I should say that the mini-rant was not about these guys individually; Michael Nesmith and Peter Tork have chops, to be sure. But the distinction is that they were members of a combine that was a commercial venture... that was disguised as a rock band, and as far as rock bands go, they were lacking in whatever good graces it takes to be actual pantheon members. As an entity, the Monkees were a disgrace. The same may be said of the Sex Pistols Brit wastrels Malcolm McLaren hired to fulfill his fashion sense. The difference is that the Pistols had the integrity to break up unceremoniously. To paraphrase, Johnny Rotten asked the audience if they ever felt they'd been cheated at their last US gig. The Monkees, collectively or individually, never had the honesty to admit that they were a money-making fraud.

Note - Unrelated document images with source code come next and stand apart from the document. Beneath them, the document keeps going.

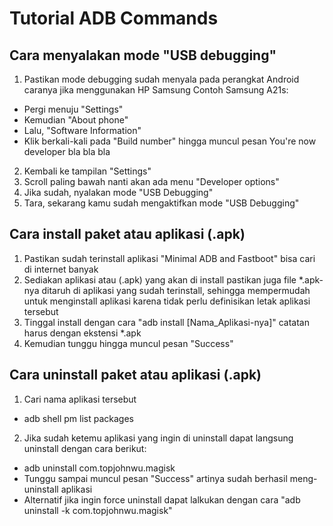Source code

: # Tutorial ADB Commands
## Cara menyalakan mode "USB debugging"
1. Pastikan mode debugging sudah menyala pada perangkat Android caranya jika menggunakan HP Samsung
Contoh Samsung A21s:
- Pergi menuju "Settings"
- Kemudian "About phone"
- Lalu, "Software Information"
- Klik berkali-kali pada "Build number" hingga muncul pesan You're now developer bla bla bla
2. Kembali ke tampilan "Settings"
3. Scroll paling bawah nanti akan ada menu "Developer options"
4. Jika sudah, nyalakan mode "USB Debugging"
5. Tara, sekarang kamu sudah mengaktifkan mode "USB Debugging"

## Cara install paket atau aplikasi (.apk)
1. Pastikan sudah terinstall aplikasi "Minimal ADB and Fastboot" bisa cari di internet banyak
2. Sediakan aplikasi atau (.apk) yang akan di install pastikan juga file *.apk-nya ditaruh di aplikasi yang sudah terinstall, sehingga mempermudah untuk menginstall aplikasi karena tidak perlu definisikan letak aplikasi tersebut
3. Tinggal install dengan cara "adb install [Nama_Aplikasi-nya]" catatan harus dengan ekstensi *.apk
4. Kemudian tunggu hingga muncul pesan "Success"

## Cara uninstall paket atau aplikasi (.apk)
1. Cari nama aplikasi tersebut
- adb shell pm list packages
2. Jika sudah ketemu aplikasi yang ingin di uninstall dapat langsung uninstall dengan cara berikut:
- adb uninstall com.topjohnwu.magisk
- Tunggu sampai muncul pesan "Success" artinya sudah berhasil meng-uninstall aplikasi
- Alternatif jika ingin force uninstall dapat lalkukan dengan cara "adb uninstall -k com.topjohnwu.magisk"
 
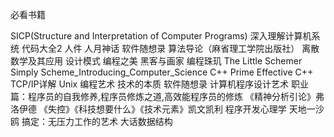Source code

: 必看书籍

SICP(Structure and Interpretation of Computer Programs)
深入理解计算机系统
代码大全2
人件
人月神话
软件随想录
算法导论（麻省理工学院出版社）
离散数学及其应用
设计模式
编程之美
黑客与画家
编程珠玑
The Little Schemer
Simply Scheme_Introducing_Computer_Science
C++ Prime
Effective C++
TCP/IP详解
Unix 编程艺术
技术的本质
软件随想录
计算机程序设计艺术
职业篇：程序员的自我修养,程序员修炼之道,高效能程序员的修炼
《精神分析引论》弗洛伊德
《失控》《科技想要什么》《技术元素》凯文凯利
程序开发心理学
天地一沙鸥
搞定：无压力工作的艺术
大话数据结构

Of course, it complicated their eventual desire to be taken seriously. On the one hand, you had critics in the serious journals arguing that rock had become an art and whose collective preference was for bands and songwriters who had an organic quality to their music; music as authentic expression, experimental, poetic, reflective. How many artists actually made music that achieved these vague standards or created a piece worth listening to after the craze had passed is a matter of debate. The Monkees, to those writers, were a corporate monster, a Frankenstein's monster of borrowed parts taking bits and pieces of whatever was popular at the time--heavy rock, folk-rock, psychedelia, youth-quake lyrics, and so on--and slickly fused everything together in album packages geared to a teenybopper's desire to be both enthralled and convinced that they were "hip" despite being too young to go to nightclubs where the actual music was being played. Mike Nesmith turned out to be a fine songwriter and an influential singer and had an estimable if obscure solo career post Monkees, but his signing on with the Monkees was his Faustian pact. It doesn't seem that he ever quite lived down the fact that he was in a very popular and very profitable entity created by management to cash in. It's an unpleasant fact that the sense of irony in the Music Press hadn't yet increased to the degree as it had when Malcolm McLaren assembled the respective members of the Sex Pistols in 1975. McLaren's intention was to disrupt the music biz, being the Situationist he was, but also to make a bit of coin in doing so. The fact that the Pistols were thrown together, a contrived unit if one ever existed, only enhanced their authenticity as punk rock instigators. They got a very different result in the long run through what became one of the decade's central postmodern gestures.



14 comments:

  1. Sanka Sego8:05 AM PST

    I think you should lighten up on the Monkees. Most of your complaints seem to be with their admirers, rather than with them. Back in the day, the Monkees never claimed to be more than entertainment of a light sort (though Head found them soul-searching a bit). For his part, Mike Nesmith said the group was no more a real rock band than Marcus Welby was a doctor. If baby boomer nostalgia has kept their cult alive, well, there are worse things you can fixate on (like Glenn Beck or too much bacon). I would argue that their hits -- "Last Train to Clarksville," "Daydream Believer" "(I'm Not Your Stepping-Stone") -- are more than mere cast-offs by hit writers; they were fun, frothy little gems of radio magic. It's not insane jazz, but it's not gruel, either.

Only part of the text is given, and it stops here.